Meta-learning extracts common knowledge from learning different tasks and uses it for unseen tasks. It can significantly improve tasks that suffer from insufficient training data, e.g., few shot learning. In most meta-learning methods, tasks are implicitly related by sharing parameters or optimizer. In this paper, we show that a meta-learner that explicitly relates tasks on a graph describing the relations of their output dimensions (e.g., classes) can significantly improve few shot learning. The graph’s structure is usually free or cheap to obtain but has rarely been explored in previous works. We develop a novel meta-learner of this type for prototype-based classification, in which a prototype is generated for each class, such that the nearest neighbor search among the prototypes produces an accurate classification. The meta-learner, called “Gated Propagation Network (GPN)", learns to propagate messages between prototypes of different classes on the graph, so that learning the prototype of each class benefits from the data of other related classes.
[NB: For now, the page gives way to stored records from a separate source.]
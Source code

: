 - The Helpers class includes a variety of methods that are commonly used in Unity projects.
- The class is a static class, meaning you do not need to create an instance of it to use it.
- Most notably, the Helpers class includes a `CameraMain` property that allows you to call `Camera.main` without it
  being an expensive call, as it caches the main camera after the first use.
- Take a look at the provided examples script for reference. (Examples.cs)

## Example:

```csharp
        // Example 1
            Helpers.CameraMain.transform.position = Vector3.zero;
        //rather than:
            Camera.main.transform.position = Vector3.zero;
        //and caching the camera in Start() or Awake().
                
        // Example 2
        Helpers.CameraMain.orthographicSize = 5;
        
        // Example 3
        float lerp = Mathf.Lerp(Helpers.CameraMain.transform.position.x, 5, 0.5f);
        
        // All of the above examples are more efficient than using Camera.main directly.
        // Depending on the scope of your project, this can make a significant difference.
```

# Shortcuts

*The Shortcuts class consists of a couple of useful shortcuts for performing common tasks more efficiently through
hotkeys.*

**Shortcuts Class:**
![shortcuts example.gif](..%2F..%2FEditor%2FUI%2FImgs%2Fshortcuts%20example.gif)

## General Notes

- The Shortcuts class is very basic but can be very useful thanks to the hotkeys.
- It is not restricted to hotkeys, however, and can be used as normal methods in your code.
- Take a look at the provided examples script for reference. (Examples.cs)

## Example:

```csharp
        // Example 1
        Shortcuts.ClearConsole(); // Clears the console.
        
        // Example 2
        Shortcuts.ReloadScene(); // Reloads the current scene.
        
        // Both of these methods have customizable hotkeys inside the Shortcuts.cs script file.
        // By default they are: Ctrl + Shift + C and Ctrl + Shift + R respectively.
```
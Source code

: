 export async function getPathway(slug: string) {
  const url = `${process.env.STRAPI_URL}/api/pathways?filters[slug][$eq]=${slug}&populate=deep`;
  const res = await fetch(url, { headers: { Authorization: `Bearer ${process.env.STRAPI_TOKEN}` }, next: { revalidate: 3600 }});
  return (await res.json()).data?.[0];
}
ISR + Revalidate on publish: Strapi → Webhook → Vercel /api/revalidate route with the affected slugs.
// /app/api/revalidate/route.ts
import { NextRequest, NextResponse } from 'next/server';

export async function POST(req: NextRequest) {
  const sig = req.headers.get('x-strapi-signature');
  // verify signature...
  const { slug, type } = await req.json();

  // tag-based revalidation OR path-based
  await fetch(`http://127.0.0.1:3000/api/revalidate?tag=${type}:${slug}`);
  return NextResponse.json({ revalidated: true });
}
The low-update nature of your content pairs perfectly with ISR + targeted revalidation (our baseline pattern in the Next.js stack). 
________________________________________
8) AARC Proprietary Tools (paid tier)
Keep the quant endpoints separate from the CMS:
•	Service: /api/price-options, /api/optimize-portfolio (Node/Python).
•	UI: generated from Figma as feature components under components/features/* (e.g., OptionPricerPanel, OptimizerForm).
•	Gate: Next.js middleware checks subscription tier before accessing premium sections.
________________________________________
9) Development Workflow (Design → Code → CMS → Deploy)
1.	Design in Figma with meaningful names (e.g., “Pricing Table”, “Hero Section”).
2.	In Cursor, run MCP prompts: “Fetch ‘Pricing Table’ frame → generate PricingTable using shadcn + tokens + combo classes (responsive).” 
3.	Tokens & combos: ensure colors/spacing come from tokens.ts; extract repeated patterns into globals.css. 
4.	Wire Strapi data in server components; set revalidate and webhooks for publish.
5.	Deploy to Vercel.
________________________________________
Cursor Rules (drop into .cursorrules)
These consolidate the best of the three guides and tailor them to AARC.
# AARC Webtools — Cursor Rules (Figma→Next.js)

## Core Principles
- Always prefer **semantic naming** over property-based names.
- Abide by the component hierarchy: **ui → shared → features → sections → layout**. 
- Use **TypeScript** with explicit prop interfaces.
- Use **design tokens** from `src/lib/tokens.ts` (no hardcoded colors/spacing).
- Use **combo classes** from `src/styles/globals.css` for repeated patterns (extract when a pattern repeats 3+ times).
In GPN, an attention mechanism aggregates messages from neighboring classes of each class, with a gate choosing between the aggregated message and the message from the class itself. We train GPN on a sequence of tasks from many-shot to few shot generated by subgraph sampling. During training, it is able to reuse and update previously achieved prototypes from the memory in a life-long learning cycle. In experiments, under different training-test discrepancy and test task generation settings, GPN outperforms recent meta-learning methods on two benchmark datasets. The code of GPN and dataset generation is available at URL above.